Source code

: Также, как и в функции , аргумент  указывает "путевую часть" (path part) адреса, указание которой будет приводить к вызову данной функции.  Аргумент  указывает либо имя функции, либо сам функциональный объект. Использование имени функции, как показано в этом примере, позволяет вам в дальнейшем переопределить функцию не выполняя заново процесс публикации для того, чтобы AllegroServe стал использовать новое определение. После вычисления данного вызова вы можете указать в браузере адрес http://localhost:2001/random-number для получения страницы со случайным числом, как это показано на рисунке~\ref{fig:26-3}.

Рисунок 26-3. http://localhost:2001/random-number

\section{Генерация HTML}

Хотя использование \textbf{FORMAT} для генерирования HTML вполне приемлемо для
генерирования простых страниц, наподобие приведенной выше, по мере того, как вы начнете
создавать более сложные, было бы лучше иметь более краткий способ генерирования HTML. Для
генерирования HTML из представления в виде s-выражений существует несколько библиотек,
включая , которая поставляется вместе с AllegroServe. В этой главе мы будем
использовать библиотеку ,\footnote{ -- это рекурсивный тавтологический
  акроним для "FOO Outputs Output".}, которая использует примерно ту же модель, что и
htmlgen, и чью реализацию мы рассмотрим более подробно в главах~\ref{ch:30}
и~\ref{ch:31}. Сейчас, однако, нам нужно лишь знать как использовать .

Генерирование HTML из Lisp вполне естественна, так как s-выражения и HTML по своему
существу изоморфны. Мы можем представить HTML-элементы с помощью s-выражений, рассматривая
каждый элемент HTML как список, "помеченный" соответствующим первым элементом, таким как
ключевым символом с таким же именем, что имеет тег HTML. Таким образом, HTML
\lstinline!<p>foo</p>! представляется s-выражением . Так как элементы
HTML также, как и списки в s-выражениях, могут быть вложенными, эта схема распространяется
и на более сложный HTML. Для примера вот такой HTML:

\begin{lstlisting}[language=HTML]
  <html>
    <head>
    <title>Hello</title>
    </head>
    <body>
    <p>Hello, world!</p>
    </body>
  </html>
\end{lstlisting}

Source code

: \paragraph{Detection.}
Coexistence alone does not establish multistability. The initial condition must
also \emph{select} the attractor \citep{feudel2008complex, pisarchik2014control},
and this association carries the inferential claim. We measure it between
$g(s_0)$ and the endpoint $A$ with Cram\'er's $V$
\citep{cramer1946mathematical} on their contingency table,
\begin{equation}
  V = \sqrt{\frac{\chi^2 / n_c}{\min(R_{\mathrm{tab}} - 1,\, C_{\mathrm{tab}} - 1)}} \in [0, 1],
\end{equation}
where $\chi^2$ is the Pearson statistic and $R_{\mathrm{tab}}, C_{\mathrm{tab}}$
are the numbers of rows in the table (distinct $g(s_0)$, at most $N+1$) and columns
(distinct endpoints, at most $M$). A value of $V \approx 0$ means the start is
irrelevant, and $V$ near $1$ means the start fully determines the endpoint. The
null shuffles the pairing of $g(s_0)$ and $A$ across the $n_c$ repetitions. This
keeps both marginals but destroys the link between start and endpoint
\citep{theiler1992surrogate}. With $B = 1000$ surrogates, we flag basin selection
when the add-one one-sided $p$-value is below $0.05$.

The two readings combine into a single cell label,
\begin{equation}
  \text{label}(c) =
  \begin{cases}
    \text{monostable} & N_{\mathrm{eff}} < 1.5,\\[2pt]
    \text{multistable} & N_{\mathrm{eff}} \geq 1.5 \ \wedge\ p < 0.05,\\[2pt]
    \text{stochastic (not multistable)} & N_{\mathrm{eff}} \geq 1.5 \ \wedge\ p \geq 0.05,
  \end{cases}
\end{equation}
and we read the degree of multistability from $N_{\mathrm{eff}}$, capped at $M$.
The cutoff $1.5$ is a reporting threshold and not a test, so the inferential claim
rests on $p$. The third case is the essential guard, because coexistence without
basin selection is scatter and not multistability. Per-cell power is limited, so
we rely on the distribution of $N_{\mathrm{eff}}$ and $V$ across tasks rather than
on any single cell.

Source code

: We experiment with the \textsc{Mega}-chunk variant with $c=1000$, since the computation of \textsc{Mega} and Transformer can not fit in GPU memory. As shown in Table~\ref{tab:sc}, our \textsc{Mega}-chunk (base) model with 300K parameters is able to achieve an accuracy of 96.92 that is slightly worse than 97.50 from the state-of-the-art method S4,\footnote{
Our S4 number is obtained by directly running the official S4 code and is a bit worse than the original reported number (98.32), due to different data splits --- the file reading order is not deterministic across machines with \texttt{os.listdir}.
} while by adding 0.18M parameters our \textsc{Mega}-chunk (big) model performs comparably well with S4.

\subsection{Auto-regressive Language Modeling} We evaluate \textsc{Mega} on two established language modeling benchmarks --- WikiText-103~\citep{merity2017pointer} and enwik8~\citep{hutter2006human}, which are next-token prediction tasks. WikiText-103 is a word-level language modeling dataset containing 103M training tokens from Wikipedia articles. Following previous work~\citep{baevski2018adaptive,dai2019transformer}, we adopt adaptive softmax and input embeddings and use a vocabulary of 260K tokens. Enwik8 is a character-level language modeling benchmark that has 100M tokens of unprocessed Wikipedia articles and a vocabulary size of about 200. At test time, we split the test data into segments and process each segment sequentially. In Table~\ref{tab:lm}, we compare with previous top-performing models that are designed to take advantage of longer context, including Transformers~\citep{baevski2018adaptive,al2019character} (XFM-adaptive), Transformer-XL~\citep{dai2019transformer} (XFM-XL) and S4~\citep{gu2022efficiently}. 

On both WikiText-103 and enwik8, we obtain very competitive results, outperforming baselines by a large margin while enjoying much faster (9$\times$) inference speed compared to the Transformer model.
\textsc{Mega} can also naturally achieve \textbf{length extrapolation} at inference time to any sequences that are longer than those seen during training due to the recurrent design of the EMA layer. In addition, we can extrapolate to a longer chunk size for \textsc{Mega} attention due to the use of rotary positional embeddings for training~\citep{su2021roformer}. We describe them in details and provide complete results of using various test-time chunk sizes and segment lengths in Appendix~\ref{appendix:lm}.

^^^^^^^^^^^^^^^^

**EXERCISE REQUIREMENTS:** Only lines that include "inferential" belong in the answer; copy all of them from the listing.

**RESPONSE TO THE EXERCISE:**
and this association carries the inferential claim. We measure it between
The cutoff $1.5$ is a reporting threshold and not a test, so the inferential claim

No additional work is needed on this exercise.